Alat yang digunakan untuk membuat tenunan kain tradisional Tanimbar.(satumalukuID/Tiara Salampessy)

“Warna hitam dan biru dihasilkan dari tanaman berwarna Targue, Kuning berasal dari Kunyit, dan merah berasal dari Akar Tong atau lebih dikenal dengan nama bakau,” terangnya.

Dia katakan, terdapat lima motif tenun Tanimbar, dan ada pula tata cara pemakaiannya. Motif kerang dan mutiara biasanya digunakan dalam proses pernikahan, begitu juga dengan motif anggrek. Sedangkan motif hasil laut dan hasil bumi biasanya digunakan oleh kalangan bangsawa.

“Motif kerang dan mutiara melambangkan sosok perempuan yang masih suci, oleh sebab itu pengantin pria harus memberikan tenun tesebut untuk pengantin wanita. Ada pula motif dewa yang digunakan saat musim panen, ada motif jagung, dan panahan yang biasanya diberikan kepada anak atau seseorang yang hendak pergi merantau. Maknanya agar panahan tersebut menangkal segala hal-hal buruk,” paparnya.

Dia menambhkan pada prosesi perkawinan, para pengantin akan diberikan kain bermotif Teripang dan Lola (kerang), yang dimaksudkan agar dapat mempererat sang pengantin hingga akhir hidup mereka.

Sembari melihat Oma Dina menenun saya mengobrol dengan Mama Rina Masela yang lebih akrab disapa Mama Nona. Logatnya yang bak orang Ambon lama menetap di Negeri Belanda, membuat saya lumayan bersemangat untuk mengobrol dengan beliau.

“Saya sudah menjadi penjahit sejak tahun 70an, dan saat itu tenun masih sangat jarang didapatkan di Ambon. Karena tenunannya masih didatangkan langsung dari Tanimbar. Namun saat ini sudah semakin gampang didapatkan dan semakin banyak pengrajin di sini,” ucapnya.

Mama Nona sampaikan bahwa sejak dahulu kain tenun memang menjadi salah satu mata pencaharian para ibu di kampung halamannya itu, sebab dari penghasilan menenunlah mereka dapat menyekolahkan anak-anak dan membantu perekonomian keluarga.

 

Kain tradisional Tanimbar yang sudah selesai ditenun.(satumalukuID/Tiara Salampessy)

“Para ibu di sana, harus memenun dan menjual tenun yang dihasilkan agar dapat membantu biaya sekolah anak-anak mereka, dan itu dilakukan sampai saat ini,” terangnya.

Menurut Mama Nona, dia bersama mama-mama penenun sempat kuatir ketika pandemi Covid-19 menyerang tanah air, bahkan sampai di Kota Ambon. Apalagi dampak pandemi berimbas kepada sejumlah sektor. Dan mereka hanya menggantungkan hidup dari menenun.

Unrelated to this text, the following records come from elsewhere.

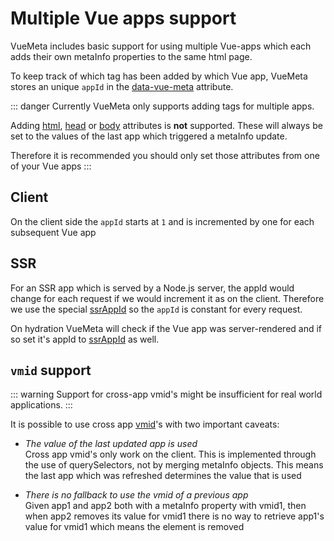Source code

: # Multiple Vue apps support

VueMeta includes basic support for using multiple Vue-apps which each adds their own metaInfo properties to the same html page.

To keep track of which tag has been added by which Vue app, VueMeta stores an unique `appId` in the [data-vue-meta](/api/#attribute) attribute.

::: danger
Currently VueMeta only supports adding tags for multiple apps.

Adding [html](/api/#htmlattrs), [head](/api/#headattrs) or [body](/api/#bodyattrs) attributes is **not** supported. These will always be set to the values of the last app which triggered a metaInfo update.

Therefore it is recommended you should only set those attributes from one of your Vue apps
:::

## Client

On the client side the `appId` starts at `1` and is incremented by one for each subsequent Vue app

## SSR

For an SSR app which is served by a Node.js server, the appId would change for each request if we would increment it as on the client. Therefore we use the special [ssrAppId](/api#ssrappid) so the `appId` is constant for every request.

On hydration VueMeta will check if the Vue app was server-rendered and if so set it's appId to [ssrAppId](/api#ssrappid) as well.

## `vmid` support

::: warning
Support for cross-app vmid's might be insufficient for real world applications.
:::

It is possible to use cross app [vmid](/api/#tagidkeyname)'s with two important caveats:

- _The value of the last updated app is used_<br/>
Cross app vmid's only work on the client. This is implemented through the use of querySelectors, not by merging metaInfo objects. This means the last app which was refreshed determines the value that is used

- _There is no fallback to use the vmid of a previous app_<br/>
Given app1 and app2 both with a metaInfo property with vmid1, then when app2 removes its value for vmid1 there is no way to retrieve app1's value for vmid1 which means the element is removed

Tapi syukurlah, Mama Nona dan para penenun, masih tetap bisa beraktifitas dengan tetap mengedepankan protokol kesehatan. Apalagi beberapa sudah dalam lanjut usia. Sehingga mereka sadar, hanya dengan mengedepankan protokol kesehatan, seperti mengenakan masker, rajin mencuci tangan dan menghindari kerumunan bisa membuat mereka terhindar dari kemungkinan terkena Covid-19.

“Memang masa pandemi Covid-19 ini, penghasilan tidak sebanyak sebelumnya. Namun ini pun sudah sangat membantu ekonomi kami,” ungkapnya.

Dia mengaku, meskipun masa pandemi namun masih ada yang memesan kain, baik untuk dijadikan oleh-oleh, souvenir bahkan untuk acara perkawinan. Selain darintanah air, ada juga yang memesan dari Belanda dan Australia.

“Kita sangat bersyukur sebab pasti ada saja yang memesan tenun. Saya memiliki beberapa anggota penenun yang berada di daerah Skip. Apabila pesanannya banyak kita akan bagi-bagi tugas, sehingga para penenun tersebut tetap mendapatkan pesanan dan rezeki bisa terbagi,” pungkasnya.